**What is needed:**
Could you print all the entries below exactly as they appear, omitting the pictures?

**Given entries:**
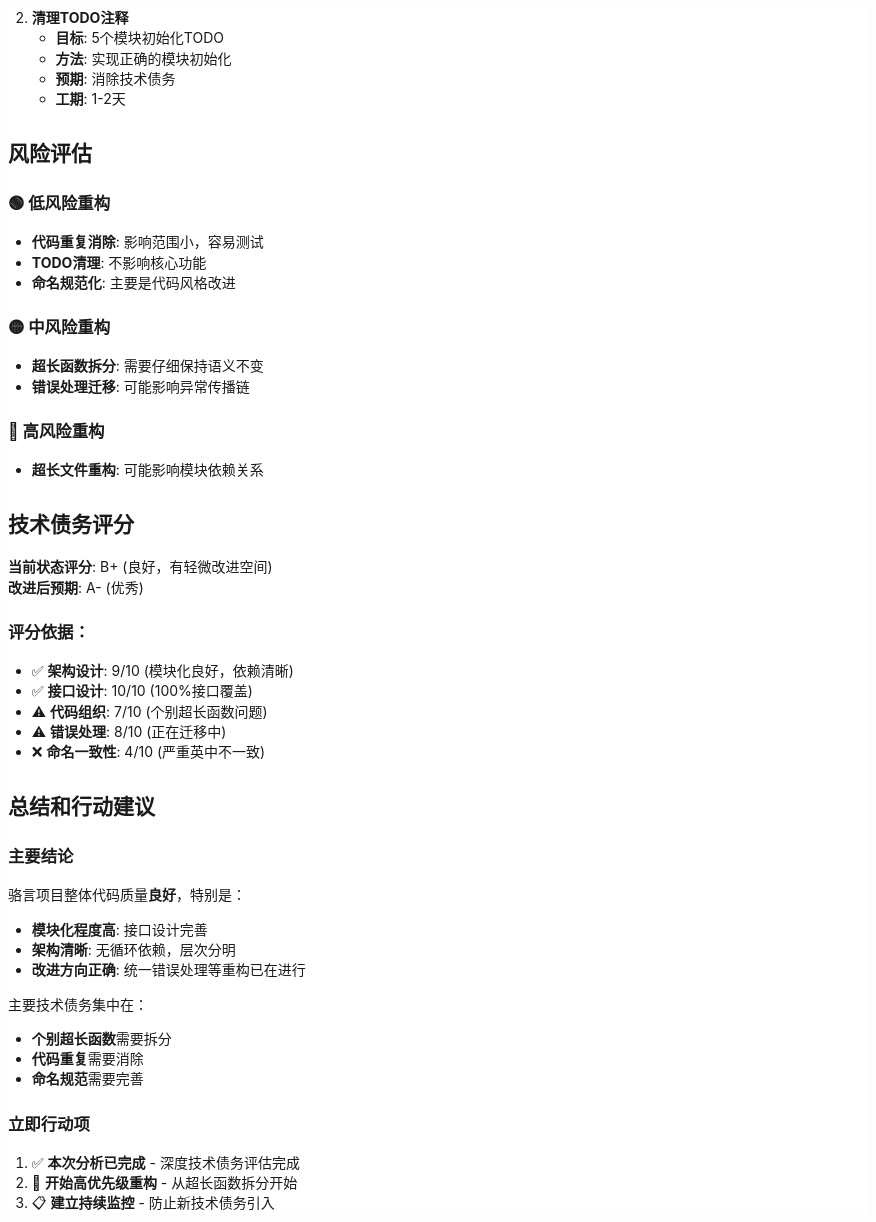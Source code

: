 2. **清理TODO注释**
   - **目标**: 5个模块初始化TODO
   - **方法**: 实现正确的模块初始化
   - **预期**: 消除技术债务
   - **工期**: 1-2天

## 风险评估

### 🟢 低风险重构
- **代码重复消除**: 影响范围小，容易测试
- **TODO清理**: 不影响核心功能
- **命名规范化**: 主要是代码风格改进

### 🟡 中风险重构  
- **超长函数拆分**: 需要仔细保持语义不变
- **错误处理迁移**: 可能影响异常传播链

### 🔴 高风险重构
- **超长文件重构**: 可能影响模块依赖关系

## 技术债务评分

**当前状态评分**: B+ (良好，有轻微改进空间)  
**改进后预期**: A- (优秀)

### 评分依据：
- ✅ **架构设计**: 9/10 (模块化良好，依赖清晰)
- ✅ **接口设计**: 10/10 (100%接口覆盖)  
- ⚠️ **代码组织**: 7/10 (个别超长函数问题)
- ⚠️ **错误处理**: 8/10 (正在迁移中)
- ❌ **命名一致性**: 4/10 (严重英中不一致)  

## 总结和行动建议

### 主要结论

骆言项目整体代码质量**良好**，特别是：
- **模块化程度高**: 接口设计完善
- **架构清晰**: 无循环依赖，层次分明  
- **改进方向正确**: 统一错误处理等重构已在进行

主要技术债务集中在：
- **个别超长函数**需要拆分
- **代码重复**需要消除
- **命名规范**需要完善

### 立即行动项

1. ✅ **本次分析已完成** - 深度技术债务评估完成
2. 🔄 **开始高优先级重构** - 从超长函数拆分开始
3. 📋 **建立持续监控** - 防止新技术债务引入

**Exercise response:**
Source code

: 2. **清理TODO注释**
   - **目标**: 5个模块初始化TODO
   - **方法**: 实现正确的模块初始化
   - **预期**: 消除技术债务
   - **工期**: 1-2天

## 风险评估

### 🟢 低风险重构
- **代码重复消除**: 影响范围小，容易测试
- **TODO清理**: 不影响核心功能
- **命名规范化**: 主要是代码风格改进

### 🟡 中风险重构  
- **超长函数拆分**: 需要仔细保持语义不变
- **错误处理迁移**: 可能影响异常传播链

### 🔴 高风险重构
- **超长文件重构**: 可能影响模块依赖关系

## 技术债务评分

**当前状态评分**: B+ (良好，有轻微改进空间)  
**改进后预期**: A- (优秀)

### 评分依据：
- ✅ **架构设计**: 9/10 (模块化良好，依赖清晰)
- ✅ **接口设计**: 10/10 (100%接口覆盖)  
- ⚠️ **代码组织**: 7/10 (个别超长函数问题)
- ⚠️ **错误处理**: 8/10 (正在迁移中)
- ❌ **命名一致性**: 4/10 (严重英中不一致)  

## 总结和行动建议

### 主要结论

骆言项目整体代码质量**良好**，特别是：
- **模块化程度高**: 接口设计完善
- **架构清晰**: 无循环依赖，层次分明  
- **改进方向正确**: 统一错误处理等重构已在进行

主要技术债务集中在：
- **个别超长函数**需要拆分
- **代码重复**需要消除
- **命名规范**需要完善

### 立即行动项

1. ✅ **本次分析已完成** - 深度技术债务评估完成
2. 🔄 **开始高优先级重构** - 从超长函数拆分开始
3. 📋 **建立持续监控** - 防止新技术债务引入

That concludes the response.